◆ WHAT IS BEING ASKED: Look in the material below for the line holding "[^38]: A noção". Set it down exactly, with each later line up to and including the line holding "[^41]: Ainda que".
━━━━━━━━━━━━━━━━━━━━━━━━━━━━━━
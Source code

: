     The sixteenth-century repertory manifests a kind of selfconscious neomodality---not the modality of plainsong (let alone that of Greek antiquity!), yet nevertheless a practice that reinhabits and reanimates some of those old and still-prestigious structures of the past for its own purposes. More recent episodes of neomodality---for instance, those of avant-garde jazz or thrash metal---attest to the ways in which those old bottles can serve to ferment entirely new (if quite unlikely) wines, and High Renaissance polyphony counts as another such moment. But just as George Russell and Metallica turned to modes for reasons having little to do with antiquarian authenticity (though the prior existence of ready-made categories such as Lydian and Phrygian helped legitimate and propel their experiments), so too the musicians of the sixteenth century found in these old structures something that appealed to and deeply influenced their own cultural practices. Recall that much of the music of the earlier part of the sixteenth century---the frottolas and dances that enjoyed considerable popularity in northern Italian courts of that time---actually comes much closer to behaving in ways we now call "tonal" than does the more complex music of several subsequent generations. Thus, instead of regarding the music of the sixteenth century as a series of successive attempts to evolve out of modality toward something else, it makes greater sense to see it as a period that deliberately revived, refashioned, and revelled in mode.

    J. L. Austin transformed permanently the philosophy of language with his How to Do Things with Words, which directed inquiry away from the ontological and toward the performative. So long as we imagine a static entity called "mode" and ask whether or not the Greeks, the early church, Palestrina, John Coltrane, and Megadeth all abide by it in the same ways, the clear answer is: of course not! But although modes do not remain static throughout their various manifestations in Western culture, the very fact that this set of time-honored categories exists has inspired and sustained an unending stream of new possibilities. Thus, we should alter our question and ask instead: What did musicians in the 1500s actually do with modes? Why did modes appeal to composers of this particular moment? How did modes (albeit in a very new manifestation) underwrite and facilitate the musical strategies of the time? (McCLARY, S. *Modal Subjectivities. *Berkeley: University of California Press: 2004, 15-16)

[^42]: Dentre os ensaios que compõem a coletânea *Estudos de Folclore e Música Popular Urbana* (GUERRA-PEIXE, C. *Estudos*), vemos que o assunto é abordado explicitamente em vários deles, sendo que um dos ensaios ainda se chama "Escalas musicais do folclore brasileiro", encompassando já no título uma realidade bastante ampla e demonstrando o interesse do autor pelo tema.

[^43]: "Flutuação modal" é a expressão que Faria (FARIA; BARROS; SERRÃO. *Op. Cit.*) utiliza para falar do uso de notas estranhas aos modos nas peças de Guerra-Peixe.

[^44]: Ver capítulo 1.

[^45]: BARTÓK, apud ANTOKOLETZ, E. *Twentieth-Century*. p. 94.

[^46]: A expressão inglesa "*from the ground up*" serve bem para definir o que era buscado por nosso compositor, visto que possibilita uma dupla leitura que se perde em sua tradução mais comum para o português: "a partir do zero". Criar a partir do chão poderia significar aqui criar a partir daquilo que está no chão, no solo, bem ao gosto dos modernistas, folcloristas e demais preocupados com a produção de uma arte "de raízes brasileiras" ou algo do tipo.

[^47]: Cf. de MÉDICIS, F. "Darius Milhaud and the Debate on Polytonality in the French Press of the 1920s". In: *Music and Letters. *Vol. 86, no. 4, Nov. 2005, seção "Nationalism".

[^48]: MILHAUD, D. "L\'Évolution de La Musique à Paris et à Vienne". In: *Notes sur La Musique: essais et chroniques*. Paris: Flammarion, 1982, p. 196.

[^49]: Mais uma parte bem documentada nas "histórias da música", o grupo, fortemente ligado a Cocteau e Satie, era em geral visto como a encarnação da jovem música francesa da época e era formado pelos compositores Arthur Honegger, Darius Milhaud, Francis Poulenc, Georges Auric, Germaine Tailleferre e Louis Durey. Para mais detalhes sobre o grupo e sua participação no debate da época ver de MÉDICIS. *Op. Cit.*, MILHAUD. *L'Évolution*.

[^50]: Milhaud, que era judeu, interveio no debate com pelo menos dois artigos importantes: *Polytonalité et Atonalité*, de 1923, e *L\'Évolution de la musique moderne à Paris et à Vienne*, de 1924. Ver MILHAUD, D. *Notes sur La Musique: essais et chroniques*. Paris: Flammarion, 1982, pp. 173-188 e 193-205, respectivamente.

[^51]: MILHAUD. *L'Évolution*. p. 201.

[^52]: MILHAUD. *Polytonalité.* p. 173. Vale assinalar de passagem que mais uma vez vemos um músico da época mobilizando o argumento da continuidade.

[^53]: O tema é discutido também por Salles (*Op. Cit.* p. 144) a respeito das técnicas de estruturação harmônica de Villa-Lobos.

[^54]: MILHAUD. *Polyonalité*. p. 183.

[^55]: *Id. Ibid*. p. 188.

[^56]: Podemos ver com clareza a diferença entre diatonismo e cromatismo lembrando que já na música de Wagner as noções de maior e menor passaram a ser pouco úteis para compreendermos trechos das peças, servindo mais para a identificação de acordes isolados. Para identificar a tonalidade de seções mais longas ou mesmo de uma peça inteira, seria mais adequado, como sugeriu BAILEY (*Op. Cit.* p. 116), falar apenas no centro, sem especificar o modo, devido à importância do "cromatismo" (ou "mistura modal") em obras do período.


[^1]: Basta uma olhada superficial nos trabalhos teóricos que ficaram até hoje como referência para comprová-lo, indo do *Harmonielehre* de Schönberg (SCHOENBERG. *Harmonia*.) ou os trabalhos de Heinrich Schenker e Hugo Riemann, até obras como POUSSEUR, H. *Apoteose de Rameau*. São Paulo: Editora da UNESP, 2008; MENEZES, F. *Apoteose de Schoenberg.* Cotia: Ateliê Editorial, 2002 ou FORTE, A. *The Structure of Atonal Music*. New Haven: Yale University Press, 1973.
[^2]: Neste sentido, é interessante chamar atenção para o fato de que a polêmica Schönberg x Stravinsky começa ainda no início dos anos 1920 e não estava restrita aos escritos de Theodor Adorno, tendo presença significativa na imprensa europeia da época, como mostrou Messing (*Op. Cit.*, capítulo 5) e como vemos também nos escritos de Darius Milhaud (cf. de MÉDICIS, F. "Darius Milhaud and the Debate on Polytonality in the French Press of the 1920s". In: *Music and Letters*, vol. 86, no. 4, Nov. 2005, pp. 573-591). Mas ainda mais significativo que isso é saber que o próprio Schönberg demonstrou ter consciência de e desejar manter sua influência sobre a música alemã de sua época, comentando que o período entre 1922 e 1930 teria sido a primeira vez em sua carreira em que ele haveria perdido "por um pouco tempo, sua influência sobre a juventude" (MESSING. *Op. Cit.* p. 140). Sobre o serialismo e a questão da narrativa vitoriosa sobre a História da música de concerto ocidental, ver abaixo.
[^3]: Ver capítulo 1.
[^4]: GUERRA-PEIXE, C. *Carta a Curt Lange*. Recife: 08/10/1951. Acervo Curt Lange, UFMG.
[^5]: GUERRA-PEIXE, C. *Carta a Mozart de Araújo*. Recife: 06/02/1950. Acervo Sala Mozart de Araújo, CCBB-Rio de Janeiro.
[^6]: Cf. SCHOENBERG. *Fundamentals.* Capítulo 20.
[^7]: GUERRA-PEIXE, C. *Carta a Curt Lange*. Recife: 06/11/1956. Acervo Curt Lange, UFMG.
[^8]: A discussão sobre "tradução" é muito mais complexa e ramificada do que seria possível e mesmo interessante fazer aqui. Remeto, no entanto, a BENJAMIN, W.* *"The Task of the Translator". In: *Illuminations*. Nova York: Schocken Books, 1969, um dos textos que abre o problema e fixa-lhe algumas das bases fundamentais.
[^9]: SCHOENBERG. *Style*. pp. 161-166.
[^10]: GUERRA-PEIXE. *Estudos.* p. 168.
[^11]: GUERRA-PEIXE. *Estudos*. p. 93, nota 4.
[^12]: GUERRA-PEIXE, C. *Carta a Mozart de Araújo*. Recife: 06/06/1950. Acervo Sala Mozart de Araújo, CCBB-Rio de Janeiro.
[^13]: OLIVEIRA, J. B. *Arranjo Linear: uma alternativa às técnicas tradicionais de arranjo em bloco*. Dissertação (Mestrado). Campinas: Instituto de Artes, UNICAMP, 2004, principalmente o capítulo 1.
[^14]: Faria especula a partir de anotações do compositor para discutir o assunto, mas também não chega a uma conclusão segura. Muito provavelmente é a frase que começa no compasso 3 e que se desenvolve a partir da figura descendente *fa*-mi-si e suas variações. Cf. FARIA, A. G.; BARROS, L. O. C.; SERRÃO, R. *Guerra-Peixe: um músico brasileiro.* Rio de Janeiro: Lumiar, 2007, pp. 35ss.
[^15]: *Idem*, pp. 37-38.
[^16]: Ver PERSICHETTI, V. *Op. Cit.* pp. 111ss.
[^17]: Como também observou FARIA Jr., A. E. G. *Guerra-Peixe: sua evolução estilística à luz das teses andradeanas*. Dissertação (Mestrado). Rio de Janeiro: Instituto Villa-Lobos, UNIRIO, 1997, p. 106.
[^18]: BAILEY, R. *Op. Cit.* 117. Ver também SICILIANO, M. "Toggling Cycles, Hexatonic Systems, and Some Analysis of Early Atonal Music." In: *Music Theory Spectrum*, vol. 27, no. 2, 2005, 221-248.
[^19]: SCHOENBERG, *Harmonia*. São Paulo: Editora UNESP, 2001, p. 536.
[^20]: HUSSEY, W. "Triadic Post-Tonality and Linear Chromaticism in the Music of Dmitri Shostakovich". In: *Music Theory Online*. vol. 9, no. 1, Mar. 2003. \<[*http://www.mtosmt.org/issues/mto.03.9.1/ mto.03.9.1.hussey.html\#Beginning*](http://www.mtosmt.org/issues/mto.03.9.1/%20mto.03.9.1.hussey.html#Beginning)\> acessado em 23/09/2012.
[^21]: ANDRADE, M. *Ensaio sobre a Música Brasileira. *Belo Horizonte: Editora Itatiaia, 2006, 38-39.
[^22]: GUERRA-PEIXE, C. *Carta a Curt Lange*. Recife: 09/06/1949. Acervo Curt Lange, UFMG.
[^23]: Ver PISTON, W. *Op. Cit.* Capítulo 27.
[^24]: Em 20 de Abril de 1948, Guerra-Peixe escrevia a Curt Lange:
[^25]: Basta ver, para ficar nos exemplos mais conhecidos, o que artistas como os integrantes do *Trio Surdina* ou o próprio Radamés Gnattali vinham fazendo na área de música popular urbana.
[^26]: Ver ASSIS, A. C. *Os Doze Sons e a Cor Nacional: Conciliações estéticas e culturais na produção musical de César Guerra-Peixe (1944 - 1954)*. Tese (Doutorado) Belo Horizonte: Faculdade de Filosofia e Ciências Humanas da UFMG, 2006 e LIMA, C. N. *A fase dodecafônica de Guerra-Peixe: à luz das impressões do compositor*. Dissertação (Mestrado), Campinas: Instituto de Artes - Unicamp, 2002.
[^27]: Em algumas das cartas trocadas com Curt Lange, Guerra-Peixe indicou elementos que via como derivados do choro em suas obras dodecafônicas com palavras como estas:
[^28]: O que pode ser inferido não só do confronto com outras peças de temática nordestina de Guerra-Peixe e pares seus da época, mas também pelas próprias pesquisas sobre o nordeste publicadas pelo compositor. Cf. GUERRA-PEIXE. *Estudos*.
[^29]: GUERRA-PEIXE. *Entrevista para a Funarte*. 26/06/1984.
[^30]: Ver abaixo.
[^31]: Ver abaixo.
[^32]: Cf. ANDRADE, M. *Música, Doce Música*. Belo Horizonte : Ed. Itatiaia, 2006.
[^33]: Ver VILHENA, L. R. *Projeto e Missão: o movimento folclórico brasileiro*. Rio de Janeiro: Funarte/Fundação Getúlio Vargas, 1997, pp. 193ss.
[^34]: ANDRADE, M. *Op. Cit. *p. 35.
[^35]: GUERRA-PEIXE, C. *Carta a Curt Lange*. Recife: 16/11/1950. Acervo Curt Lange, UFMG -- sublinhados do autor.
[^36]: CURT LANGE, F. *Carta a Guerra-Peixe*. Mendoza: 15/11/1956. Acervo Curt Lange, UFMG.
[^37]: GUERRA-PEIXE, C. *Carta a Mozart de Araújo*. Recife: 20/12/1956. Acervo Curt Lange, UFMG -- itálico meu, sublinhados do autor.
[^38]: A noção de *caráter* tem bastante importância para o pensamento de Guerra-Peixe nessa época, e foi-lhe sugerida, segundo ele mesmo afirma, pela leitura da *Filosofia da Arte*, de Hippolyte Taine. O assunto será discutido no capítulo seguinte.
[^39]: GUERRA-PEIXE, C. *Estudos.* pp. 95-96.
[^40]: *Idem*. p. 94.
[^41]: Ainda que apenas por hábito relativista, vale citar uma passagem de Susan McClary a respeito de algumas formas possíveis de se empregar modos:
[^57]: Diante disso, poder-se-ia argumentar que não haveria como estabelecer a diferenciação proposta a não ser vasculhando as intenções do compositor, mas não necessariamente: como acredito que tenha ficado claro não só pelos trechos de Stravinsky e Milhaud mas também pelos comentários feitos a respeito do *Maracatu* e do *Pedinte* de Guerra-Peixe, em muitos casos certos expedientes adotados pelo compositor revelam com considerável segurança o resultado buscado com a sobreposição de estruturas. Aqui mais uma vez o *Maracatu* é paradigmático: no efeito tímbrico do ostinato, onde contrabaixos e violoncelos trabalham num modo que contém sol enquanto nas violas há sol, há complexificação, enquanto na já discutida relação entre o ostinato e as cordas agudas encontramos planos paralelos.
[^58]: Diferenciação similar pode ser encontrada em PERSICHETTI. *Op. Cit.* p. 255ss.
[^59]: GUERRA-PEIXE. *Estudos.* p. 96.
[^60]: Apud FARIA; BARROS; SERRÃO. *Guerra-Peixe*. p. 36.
━━━━━━━━━━━━━━━━━━━━━━━━━━━━━━
◆ RESPONSE TO THE EXERCISE:
[^38]: A noção de *caráter* tem bastante importância para o pensamento de Guerra-Peixe nessa época, e foi-lhe sugerida, segundo ele mesmo afirma, pela leitura da *Filosofia da Arte*, de Hippolyte Taine. O assunto será discutido no capítulo seguinte.
[^39]: GUERRA-PEIXE, C. *Estudos.* pp. 95-96.
[^40]: *Idem*. p. 94.
[^41]: Ainda que apenas por hábito relativista, vale citar uma passagem de Susan McClary a respeito de algumas formas possíveis de se empregar modos:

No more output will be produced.